Work request >> Whenever a line below holds the word "Defru", copy that line.

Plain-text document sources
..........

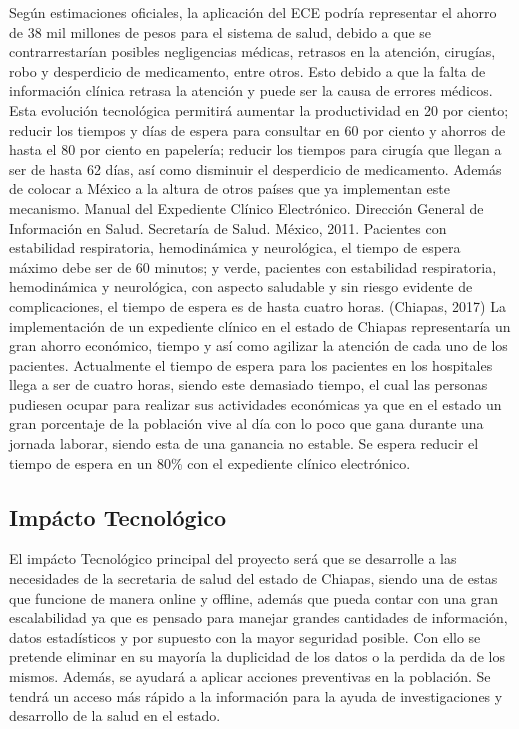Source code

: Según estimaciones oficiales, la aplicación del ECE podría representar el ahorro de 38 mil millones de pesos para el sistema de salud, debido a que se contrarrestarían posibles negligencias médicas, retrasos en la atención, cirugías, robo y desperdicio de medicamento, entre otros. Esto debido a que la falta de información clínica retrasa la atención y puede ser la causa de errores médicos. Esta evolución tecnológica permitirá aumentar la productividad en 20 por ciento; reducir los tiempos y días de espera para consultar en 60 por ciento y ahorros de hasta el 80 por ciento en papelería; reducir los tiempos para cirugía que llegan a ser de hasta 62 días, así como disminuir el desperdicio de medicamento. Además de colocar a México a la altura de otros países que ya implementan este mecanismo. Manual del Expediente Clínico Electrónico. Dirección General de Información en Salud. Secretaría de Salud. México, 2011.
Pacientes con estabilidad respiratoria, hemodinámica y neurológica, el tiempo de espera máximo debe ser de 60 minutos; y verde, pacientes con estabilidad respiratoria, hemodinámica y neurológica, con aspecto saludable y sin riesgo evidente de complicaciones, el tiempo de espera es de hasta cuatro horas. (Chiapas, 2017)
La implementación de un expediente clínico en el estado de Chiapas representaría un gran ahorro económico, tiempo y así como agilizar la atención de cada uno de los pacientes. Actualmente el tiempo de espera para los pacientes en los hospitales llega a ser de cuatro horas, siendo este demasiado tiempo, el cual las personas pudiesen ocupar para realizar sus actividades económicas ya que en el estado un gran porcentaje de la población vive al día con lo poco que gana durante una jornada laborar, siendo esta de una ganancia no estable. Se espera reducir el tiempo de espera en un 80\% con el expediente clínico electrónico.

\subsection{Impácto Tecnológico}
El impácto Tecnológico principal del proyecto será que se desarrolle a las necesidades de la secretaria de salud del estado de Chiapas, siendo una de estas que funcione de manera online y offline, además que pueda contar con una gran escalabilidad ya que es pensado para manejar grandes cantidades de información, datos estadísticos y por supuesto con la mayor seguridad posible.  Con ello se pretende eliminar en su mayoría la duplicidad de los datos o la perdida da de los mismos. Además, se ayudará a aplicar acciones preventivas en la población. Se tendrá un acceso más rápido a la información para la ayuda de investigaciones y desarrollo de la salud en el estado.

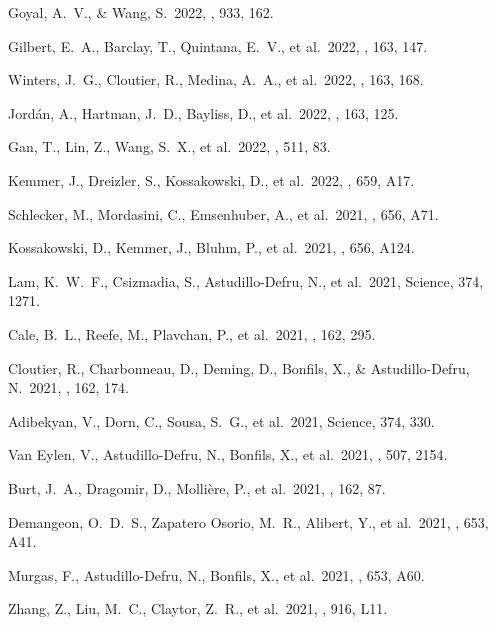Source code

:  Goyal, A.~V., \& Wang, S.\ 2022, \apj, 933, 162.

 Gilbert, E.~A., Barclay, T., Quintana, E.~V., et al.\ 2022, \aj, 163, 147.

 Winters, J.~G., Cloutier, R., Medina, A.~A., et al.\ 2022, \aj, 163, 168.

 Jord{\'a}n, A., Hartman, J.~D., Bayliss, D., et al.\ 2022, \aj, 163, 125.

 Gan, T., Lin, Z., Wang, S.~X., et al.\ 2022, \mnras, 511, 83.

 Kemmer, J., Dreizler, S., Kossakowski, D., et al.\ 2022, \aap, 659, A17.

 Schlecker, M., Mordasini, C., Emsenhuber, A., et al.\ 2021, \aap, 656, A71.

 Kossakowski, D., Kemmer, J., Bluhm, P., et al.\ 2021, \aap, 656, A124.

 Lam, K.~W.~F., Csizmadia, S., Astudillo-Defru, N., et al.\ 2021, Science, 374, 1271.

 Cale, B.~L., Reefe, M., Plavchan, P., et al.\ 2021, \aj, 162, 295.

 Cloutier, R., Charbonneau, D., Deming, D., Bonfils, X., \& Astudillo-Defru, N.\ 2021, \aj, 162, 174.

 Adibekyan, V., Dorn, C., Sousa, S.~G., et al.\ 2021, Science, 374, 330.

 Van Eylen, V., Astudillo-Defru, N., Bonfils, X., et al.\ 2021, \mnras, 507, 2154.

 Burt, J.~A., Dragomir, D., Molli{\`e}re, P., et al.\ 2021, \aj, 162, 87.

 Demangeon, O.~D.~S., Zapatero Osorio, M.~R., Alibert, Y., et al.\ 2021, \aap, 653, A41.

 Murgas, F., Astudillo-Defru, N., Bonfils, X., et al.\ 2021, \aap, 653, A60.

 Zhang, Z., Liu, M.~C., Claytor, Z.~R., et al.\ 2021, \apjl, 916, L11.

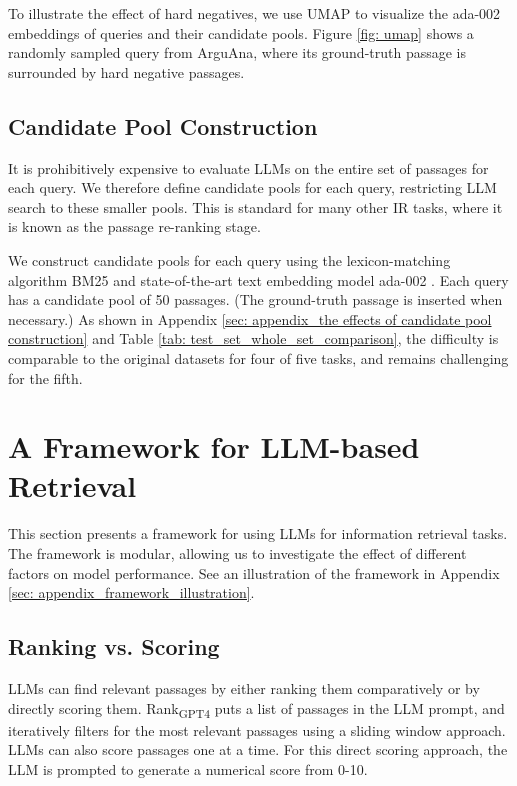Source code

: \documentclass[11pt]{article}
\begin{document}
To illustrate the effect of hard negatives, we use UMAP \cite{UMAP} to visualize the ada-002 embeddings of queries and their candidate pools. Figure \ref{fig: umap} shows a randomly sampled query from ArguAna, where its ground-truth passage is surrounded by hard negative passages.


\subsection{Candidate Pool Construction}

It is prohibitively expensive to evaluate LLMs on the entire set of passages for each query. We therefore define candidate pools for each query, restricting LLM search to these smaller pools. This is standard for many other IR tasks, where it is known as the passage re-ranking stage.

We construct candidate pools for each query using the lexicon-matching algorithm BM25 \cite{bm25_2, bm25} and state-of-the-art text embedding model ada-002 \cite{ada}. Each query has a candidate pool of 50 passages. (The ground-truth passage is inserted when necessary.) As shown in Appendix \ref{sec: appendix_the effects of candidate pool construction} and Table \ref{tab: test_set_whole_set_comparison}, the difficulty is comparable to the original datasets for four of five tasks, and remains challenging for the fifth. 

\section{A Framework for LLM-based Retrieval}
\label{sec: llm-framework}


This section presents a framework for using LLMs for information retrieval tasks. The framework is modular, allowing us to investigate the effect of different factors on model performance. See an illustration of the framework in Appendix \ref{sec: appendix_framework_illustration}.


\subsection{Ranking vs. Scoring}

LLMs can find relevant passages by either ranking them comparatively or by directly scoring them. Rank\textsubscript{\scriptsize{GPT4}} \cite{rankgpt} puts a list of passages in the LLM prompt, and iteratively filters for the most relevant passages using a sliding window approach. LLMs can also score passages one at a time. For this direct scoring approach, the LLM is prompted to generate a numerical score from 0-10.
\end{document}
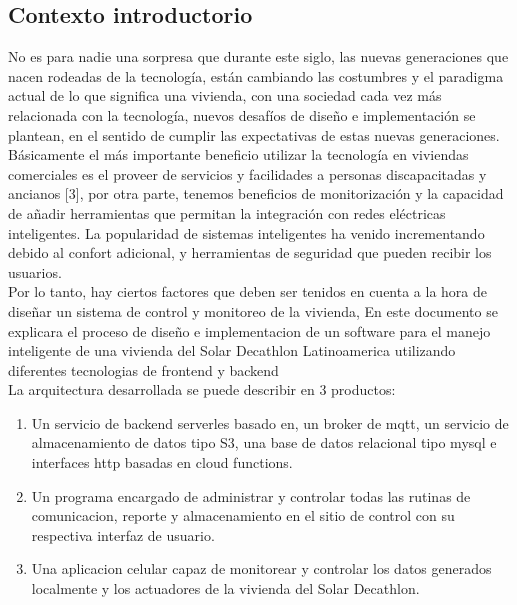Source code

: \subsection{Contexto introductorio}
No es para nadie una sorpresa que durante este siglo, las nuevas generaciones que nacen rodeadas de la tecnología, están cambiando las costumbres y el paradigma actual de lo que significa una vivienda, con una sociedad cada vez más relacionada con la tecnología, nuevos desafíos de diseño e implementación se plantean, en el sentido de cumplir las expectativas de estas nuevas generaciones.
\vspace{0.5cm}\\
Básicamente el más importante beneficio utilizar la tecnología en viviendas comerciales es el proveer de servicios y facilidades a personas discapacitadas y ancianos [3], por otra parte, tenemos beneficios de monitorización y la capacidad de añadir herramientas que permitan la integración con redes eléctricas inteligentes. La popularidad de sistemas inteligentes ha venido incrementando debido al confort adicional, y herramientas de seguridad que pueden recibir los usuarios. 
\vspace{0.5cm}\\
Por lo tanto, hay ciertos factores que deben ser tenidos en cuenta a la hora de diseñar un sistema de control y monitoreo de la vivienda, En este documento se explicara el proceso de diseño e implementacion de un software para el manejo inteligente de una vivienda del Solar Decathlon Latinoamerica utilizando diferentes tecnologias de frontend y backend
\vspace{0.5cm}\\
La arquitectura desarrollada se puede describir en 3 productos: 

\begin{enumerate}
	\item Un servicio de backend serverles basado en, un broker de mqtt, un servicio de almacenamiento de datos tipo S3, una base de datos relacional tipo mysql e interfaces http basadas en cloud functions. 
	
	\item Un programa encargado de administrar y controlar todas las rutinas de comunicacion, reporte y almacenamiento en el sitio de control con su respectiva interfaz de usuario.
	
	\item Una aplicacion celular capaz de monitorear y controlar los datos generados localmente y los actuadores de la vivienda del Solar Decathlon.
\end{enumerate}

..........

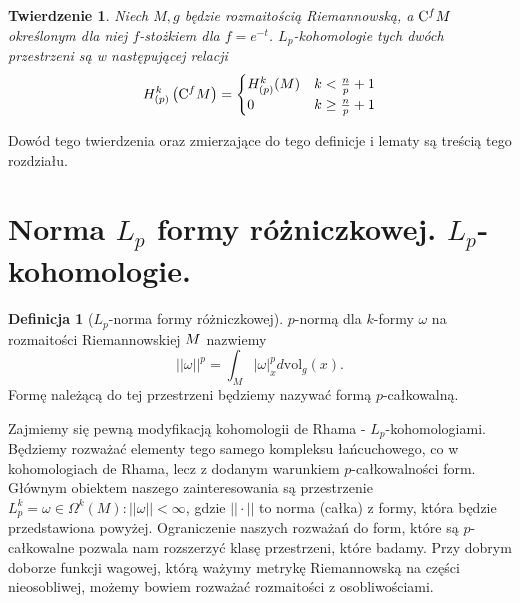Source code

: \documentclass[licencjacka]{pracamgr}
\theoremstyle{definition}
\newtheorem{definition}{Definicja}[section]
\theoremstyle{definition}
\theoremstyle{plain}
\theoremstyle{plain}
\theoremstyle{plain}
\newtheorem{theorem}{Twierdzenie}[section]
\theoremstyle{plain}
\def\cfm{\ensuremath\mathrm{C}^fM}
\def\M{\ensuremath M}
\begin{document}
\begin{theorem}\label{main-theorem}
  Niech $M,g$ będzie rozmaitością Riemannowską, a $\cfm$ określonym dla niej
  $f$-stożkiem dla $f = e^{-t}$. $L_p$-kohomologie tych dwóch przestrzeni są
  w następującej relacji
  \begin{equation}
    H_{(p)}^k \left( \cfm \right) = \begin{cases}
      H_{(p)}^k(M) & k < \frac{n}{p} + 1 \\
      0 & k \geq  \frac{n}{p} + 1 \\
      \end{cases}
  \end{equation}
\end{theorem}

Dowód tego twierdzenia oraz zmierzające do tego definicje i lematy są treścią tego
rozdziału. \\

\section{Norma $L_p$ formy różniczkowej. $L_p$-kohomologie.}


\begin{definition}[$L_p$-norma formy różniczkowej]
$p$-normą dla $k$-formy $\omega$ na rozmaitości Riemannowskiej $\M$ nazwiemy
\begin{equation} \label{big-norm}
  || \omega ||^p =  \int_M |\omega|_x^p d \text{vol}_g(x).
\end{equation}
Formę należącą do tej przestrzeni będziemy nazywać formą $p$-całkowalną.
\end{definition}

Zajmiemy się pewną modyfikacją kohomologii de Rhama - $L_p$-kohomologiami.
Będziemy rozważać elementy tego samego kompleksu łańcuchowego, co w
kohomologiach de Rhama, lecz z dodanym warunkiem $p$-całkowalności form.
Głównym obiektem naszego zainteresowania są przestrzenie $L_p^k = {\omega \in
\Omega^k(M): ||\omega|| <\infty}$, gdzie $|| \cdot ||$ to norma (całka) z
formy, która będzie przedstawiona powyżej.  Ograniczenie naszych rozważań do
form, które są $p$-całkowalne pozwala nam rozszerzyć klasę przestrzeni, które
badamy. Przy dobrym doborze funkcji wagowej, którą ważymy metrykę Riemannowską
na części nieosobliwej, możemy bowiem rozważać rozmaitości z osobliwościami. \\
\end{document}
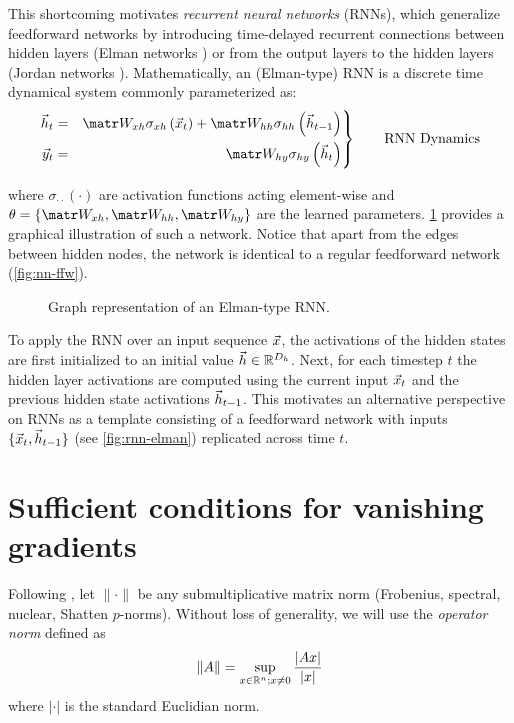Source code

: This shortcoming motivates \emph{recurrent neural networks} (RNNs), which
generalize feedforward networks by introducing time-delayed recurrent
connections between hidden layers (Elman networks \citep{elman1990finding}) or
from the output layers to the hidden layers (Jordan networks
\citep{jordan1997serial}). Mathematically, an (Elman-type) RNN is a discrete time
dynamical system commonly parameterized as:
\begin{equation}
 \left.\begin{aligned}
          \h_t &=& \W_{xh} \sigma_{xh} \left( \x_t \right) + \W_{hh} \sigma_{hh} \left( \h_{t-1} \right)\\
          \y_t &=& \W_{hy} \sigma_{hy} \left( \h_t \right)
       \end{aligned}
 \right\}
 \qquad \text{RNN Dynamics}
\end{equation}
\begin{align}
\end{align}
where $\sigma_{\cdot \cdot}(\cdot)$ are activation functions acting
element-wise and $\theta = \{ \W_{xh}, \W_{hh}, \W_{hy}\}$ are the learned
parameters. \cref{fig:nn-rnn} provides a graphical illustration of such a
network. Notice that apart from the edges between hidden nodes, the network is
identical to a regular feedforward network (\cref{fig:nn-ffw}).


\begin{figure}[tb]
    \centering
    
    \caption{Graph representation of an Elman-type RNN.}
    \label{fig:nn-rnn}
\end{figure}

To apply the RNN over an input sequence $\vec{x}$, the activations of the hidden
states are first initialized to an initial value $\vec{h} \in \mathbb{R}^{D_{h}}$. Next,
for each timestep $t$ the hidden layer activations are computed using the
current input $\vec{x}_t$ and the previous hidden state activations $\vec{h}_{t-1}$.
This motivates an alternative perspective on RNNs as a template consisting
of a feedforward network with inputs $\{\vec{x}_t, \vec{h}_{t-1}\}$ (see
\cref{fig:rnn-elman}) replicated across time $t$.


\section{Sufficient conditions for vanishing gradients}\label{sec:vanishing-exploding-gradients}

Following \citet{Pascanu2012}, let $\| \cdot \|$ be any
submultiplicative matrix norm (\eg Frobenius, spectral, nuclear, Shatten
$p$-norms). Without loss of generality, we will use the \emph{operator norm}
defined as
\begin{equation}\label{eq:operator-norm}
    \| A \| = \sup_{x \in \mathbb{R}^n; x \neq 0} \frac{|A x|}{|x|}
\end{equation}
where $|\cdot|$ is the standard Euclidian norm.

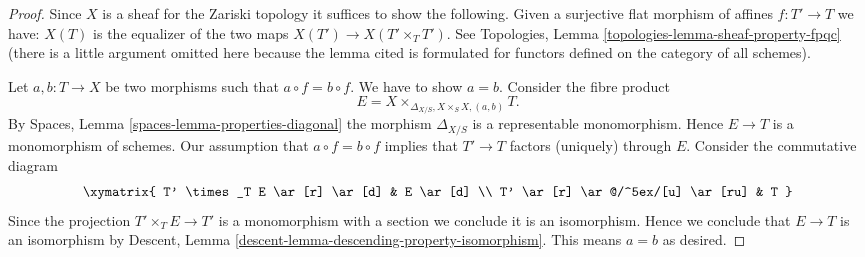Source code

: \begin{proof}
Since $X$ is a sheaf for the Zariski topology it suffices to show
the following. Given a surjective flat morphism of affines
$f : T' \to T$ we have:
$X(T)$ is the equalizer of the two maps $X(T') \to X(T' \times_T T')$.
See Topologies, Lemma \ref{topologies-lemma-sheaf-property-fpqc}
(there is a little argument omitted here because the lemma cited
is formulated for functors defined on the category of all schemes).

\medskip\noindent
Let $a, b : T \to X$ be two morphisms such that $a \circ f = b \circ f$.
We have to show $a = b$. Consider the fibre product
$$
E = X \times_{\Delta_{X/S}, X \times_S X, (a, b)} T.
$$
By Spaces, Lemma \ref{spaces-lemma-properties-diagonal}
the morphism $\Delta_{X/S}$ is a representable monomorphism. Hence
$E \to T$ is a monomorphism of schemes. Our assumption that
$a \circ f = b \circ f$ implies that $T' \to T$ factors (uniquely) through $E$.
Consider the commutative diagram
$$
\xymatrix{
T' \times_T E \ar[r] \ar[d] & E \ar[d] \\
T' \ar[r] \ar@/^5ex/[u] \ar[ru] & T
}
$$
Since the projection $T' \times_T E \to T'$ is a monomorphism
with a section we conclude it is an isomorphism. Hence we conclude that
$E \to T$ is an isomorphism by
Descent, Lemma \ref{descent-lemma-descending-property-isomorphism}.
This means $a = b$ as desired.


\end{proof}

..........

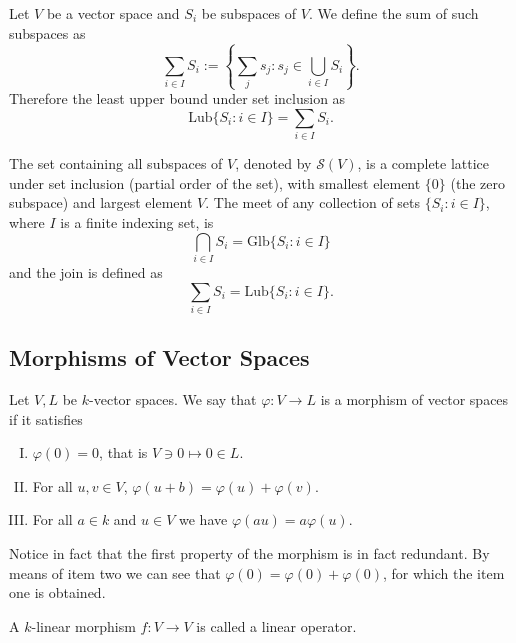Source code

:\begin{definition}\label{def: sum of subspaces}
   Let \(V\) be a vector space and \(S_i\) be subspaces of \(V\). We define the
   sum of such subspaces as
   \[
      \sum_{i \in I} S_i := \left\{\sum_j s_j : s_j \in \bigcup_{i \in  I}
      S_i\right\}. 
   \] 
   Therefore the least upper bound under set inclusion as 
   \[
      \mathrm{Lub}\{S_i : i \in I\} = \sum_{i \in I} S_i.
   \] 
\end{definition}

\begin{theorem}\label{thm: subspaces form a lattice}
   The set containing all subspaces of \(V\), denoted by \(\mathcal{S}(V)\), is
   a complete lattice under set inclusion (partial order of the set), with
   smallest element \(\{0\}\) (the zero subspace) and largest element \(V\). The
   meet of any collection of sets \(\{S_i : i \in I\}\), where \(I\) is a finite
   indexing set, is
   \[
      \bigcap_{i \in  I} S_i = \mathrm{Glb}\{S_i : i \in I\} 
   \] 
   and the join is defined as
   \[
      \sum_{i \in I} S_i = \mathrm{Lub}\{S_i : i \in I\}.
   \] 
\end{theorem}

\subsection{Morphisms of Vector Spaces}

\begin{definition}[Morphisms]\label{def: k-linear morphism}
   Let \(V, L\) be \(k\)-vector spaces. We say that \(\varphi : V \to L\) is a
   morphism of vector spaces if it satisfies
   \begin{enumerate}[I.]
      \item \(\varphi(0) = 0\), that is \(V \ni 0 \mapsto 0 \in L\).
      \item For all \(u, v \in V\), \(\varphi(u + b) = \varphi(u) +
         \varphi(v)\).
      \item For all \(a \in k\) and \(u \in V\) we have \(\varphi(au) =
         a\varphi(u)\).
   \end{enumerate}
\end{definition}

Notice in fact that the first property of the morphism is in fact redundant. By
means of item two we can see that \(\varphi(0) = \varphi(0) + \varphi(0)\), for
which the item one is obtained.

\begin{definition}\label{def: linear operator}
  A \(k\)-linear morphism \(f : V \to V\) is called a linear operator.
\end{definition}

..........

Task solution >>
 Lam, K.~W.~F., Csizmadia, S., Astudillo-Defru, N., et al.\ 2021, Science, 374, 1271.
 Cloutier, R., Charbonneau, D., Deming, D., Bonfils, X., \& Astudillo-Defru, N.\ 2021, \aj, 162, 174.
 Van Eylen, V., Astudillo-Defru, N., Bonfils, X., et al.\ 2021, \mnras, 507, 2154.
 Murgas, F., Astudillo-Defru, N., Bonfils, X., et al.\ 2021, \aap, 653, A60.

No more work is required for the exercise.